Hunt first became aware of Baxter’s work as a school boy. Aged fourteen, he was strapped after reciting ‘Evidence at the Witch Trials’ in an English lesson (one of the final straws in a series of events resulting in his expulsion from high school). Baxter later became a friend and mentor who greatly influenced the unconventional poetic course Hunt’s life would take.

Selected from poems that have engraved themselves on Sam Hunt’s brain, heart and tongue, James K. Baxter: Poems is a quirky, refreshing and original look at one of New Zealand’s finest poets.

Sam Hunt was born in 1946 in Castor Bay, Auckland. His most recent book is Doubtless: New & Selected Poems (2008). He lives on the Kaipara Harbour.
James K. Baxter was born in Dunedin in 1926 and died in Auckland in 1972. One of New Zealand’s greatest poets, he was also a dramatist, literary critic and social commentator.

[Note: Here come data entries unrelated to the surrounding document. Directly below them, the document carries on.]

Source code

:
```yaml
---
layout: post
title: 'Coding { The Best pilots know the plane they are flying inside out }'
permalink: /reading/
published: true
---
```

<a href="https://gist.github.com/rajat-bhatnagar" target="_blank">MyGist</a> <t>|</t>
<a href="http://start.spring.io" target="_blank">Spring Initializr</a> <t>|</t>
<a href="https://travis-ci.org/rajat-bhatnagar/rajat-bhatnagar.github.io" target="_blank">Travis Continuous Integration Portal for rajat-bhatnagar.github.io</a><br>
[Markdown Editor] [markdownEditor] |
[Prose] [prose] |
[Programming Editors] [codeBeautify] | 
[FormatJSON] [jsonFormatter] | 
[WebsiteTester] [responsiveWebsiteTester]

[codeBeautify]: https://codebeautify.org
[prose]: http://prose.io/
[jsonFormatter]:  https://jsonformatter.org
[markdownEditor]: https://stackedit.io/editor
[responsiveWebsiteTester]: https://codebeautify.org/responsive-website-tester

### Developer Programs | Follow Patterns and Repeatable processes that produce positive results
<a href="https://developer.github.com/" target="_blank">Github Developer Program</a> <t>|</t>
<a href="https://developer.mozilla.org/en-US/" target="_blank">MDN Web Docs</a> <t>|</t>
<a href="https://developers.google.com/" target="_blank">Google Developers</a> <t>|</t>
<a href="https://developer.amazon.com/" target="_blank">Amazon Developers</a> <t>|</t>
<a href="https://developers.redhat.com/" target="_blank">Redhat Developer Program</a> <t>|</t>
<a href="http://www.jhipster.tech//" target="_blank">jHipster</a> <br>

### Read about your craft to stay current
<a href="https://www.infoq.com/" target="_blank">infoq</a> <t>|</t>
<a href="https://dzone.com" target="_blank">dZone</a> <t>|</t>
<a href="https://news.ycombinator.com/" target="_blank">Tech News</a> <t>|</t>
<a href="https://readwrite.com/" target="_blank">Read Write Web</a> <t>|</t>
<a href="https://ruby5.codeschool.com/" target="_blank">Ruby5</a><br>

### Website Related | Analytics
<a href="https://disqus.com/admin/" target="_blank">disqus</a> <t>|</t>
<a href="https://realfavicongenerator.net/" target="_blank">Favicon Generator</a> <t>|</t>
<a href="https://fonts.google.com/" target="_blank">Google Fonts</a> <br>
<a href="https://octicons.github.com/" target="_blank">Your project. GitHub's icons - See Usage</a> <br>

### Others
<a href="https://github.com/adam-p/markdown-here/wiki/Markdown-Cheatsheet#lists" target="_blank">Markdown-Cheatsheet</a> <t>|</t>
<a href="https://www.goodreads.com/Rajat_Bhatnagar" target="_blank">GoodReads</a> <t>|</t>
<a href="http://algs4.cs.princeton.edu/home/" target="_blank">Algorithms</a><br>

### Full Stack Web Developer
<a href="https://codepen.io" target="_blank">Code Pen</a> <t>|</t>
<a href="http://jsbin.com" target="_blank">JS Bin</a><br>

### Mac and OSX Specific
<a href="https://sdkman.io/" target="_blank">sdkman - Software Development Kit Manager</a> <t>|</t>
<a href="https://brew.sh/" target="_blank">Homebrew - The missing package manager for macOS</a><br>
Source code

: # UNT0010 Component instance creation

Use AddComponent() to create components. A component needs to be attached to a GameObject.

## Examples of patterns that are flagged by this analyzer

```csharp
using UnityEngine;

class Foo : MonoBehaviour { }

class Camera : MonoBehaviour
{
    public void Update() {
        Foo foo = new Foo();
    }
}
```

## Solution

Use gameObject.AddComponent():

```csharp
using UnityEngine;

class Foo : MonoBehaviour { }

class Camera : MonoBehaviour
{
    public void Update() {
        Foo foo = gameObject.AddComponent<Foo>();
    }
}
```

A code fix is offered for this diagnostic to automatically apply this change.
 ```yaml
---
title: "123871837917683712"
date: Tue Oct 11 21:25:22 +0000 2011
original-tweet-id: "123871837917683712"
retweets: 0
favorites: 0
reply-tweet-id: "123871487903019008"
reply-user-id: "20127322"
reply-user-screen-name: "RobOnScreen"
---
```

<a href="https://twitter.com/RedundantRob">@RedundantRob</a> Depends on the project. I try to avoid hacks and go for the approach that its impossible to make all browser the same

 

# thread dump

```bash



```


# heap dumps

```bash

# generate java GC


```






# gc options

One of the features of this new collection is Sam Hunt’s thoughtful and entertaining ten page introduction. He and his publishers have given me permission to reproduce the first para from that introduction:

Over the years when I’ve taken James K. Baxter poems to Different venues – pubs, theatres, festivals, schools and the like – people will often say after a show: ‘Where can I get hold of that poem of Baxter’s you did tonight?’ In the past I’ve had to say, ‘Oh, well, it’s available in his Collected Poems,’ which is a pretty big book for the sort of people who may not have ever been to a poetry show before. I’ve thought since the early 1980s that it would be just right to get a collection together of about 50 of what Jim Baxter used to refer to as his top-drawer poems. When Baxter lived in Ngaio in earlier days, domestic days, he had drawers where he’d put things – and a good poem would be a top-drawer poem. For me, as editor, as chooser, the poems in this book are the high-octane, road-warranted, road-tested poems.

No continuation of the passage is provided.